== The problem ==
Restate word for word the lines of the entries below, starting with the line that holds "위한 아키텍처 스타일" and ending with the line that holds "- second-level _normfacs_", and no others.

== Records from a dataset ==
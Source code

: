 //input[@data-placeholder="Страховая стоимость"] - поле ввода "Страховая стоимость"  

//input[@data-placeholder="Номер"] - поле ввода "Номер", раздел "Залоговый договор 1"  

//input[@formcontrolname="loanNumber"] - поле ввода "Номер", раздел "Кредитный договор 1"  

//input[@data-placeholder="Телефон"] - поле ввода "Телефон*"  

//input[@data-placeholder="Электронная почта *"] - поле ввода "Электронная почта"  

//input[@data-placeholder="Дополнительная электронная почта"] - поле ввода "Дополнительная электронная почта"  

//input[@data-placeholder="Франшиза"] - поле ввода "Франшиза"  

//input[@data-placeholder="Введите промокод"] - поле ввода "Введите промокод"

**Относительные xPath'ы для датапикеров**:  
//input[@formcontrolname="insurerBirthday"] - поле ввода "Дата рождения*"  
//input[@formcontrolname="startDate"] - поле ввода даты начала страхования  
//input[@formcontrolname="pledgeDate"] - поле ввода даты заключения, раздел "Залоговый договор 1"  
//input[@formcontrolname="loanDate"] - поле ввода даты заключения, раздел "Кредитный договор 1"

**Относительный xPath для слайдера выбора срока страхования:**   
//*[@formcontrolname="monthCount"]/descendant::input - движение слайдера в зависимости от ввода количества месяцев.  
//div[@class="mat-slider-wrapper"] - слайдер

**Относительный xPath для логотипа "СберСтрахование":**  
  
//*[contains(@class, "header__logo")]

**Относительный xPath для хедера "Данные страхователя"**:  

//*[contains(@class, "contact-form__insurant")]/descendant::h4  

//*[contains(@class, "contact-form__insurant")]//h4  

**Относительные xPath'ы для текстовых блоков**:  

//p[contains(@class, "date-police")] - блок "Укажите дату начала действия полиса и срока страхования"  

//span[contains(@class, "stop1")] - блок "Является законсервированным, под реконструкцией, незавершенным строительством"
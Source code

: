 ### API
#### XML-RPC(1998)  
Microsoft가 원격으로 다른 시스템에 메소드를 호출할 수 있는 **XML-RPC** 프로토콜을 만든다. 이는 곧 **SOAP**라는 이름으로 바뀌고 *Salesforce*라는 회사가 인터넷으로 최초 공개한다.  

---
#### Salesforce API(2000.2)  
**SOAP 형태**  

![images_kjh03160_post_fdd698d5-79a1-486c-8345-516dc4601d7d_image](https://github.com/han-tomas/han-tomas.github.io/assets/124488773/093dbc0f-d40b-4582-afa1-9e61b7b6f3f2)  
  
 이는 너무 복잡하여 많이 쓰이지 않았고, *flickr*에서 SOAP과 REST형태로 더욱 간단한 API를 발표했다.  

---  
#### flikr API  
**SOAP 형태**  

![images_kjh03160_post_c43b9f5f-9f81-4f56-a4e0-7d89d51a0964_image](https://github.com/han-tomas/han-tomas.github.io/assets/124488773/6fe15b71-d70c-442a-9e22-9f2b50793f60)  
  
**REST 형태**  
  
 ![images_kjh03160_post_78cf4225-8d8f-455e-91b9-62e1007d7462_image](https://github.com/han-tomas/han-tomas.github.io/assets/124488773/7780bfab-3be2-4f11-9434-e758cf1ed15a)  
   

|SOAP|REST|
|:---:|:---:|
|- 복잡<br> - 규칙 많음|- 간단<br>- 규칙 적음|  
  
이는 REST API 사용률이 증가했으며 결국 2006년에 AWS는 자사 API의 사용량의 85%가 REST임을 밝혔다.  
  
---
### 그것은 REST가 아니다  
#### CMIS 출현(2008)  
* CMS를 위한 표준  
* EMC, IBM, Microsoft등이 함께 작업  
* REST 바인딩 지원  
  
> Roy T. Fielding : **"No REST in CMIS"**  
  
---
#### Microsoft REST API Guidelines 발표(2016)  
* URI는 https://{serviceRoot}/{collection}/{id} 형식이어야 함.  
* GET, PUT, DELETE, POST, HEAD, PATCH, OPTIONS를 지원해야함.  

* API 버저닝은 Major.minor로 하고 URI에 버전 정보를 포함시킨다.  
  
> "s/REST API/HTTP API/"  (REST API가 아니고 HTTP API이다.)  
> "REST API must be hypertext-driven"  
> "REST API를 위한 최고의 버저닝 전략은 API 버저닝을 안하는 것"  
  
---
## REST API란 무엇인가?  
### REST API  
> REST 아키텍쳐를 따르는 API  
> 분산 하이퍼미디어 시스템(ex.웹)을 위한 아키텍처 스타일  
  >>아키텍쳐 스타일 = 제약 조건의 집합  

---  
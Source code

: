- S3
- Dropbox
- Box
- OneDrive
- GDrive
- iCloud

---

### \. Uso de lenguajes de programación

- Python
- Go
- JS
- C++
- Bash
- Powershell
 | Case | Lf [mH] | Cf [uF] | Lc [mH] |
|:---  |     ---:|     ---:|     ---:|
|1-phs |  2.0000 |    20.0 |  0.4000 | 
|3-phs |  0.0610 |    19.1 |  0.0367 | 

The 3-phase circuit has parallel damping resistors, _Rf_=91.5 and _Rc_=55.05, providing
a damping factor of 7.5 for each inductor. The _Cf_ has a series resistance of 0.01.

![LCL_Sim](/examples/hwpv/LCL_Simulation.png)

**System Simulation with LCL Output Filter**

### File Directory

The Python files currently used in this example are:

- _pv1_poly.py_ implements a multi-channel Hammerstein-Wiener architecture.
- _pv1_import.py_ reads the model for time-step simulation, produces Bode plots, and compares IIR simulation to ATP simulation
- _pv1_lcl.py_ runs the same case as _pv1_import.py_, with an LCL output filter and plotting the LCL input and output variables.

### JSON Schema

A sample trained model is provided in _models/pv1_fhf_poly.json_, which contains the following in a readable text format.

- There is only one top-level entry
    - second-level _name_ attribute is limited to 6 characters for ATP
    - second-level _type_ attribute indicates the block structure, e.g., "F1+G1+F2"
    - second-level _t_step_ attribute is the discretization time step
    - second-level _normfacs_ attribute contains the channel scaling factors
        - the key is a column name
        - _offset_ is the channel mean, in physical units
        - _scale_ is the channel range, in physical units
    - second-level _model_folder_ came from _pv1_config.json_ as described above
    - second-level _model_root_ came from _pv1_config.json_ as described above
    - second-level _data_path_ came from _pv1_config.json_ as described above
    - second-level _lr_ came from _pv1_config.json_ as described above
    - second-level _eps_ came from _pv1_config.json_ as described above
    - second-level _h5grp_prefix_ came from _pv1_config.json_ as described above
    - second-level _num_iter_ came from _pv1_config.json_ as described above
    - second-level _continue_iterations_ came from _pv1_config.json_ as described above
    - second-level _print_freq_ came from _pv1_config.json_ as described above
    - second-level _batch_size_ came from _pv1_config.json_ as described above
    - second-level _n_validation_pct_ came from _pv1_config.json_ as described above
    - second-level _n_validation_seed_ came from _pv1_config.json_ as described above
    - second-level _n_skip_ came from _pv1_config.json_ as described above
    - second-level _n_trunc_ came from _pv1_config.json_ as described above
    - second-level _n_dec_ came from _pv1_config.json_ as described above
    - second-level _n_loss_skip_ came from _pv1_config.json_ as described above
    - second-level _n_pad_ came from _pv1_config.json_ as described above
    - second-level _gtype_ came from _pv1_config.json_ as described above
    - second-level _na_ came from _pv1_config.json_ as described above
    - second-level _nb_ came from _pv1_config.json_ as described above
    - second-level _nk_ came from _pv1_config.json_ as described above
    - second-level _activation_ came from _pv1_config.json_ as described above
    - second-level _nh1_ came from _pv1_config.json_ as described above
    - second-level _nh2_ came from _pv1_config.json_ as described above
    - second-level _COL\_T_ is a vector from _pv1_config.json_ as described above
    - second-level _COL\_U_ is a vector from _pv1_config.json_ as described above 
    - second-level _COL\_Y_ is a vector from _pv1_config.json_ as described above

== Output for this exercise ==
> 분산 하이퍼미디어 시스템(ex.웹)을 위한 아키텍처 스타일  
  >>아키텍쳐 스타일 = 제약 조건의 집합  

---  
Source code

:- S3
- Dropbox
- Box
- OneDrive
- GDrive
- iCloud

---

### \. Uso de lenguajes de programación

- Python
- Go
- JS
- C++
- Bash
- Powershell
 | Case | Lf [mH] | Cf [uF] | Lc [mH] |
|:---  |     ---:|     ---:|     ---:|
|1-phs |  2.0000 |    20.0 |  0.4000 | 
|3-phs |  0.0610 |    19.1 |  0.0367 | 

The 3-phase circuit has parallel damping resistors, _Rf_=91.5 and _Rc_=55.05, providing
a damping factor of 7.5 for each inductor. The _Cf_ has a series resistance of 0.01.

![LCL_Sim](/examples/hwpv/LCL_Simulation.png)

**System Simulation with LCL Output Filter**

### File Directory

The Python files currently used in this example are:

- _pv1_poly.py_ implements a multi-channel Hammerstein-Wiener architecture.
- _pv1_import.py_ reads the model for time-step simulation, produces Bode plots, and compares IIR simulation to ATP simulation
- _pv1_lcl.py_ runs the same case as _pv1_import.py_, with an LCL output filter and plotting the LCL input and output variables.

### JSON Schema

A sample trained model is provided in _models/pv1_fhf_poly.json_, which contains the following in a readable text format.

- There is only one top-level entry
    - second-level _name_ attribute is limited to 6 characters for ATP
    - second-level _type_ attribute indicates the block structure, e.g., "F1+G1+F2"
    - second-level _t_step_ attribute is the discretization time step
    - second-level _normfacs_ attribute contains the channel scaling factors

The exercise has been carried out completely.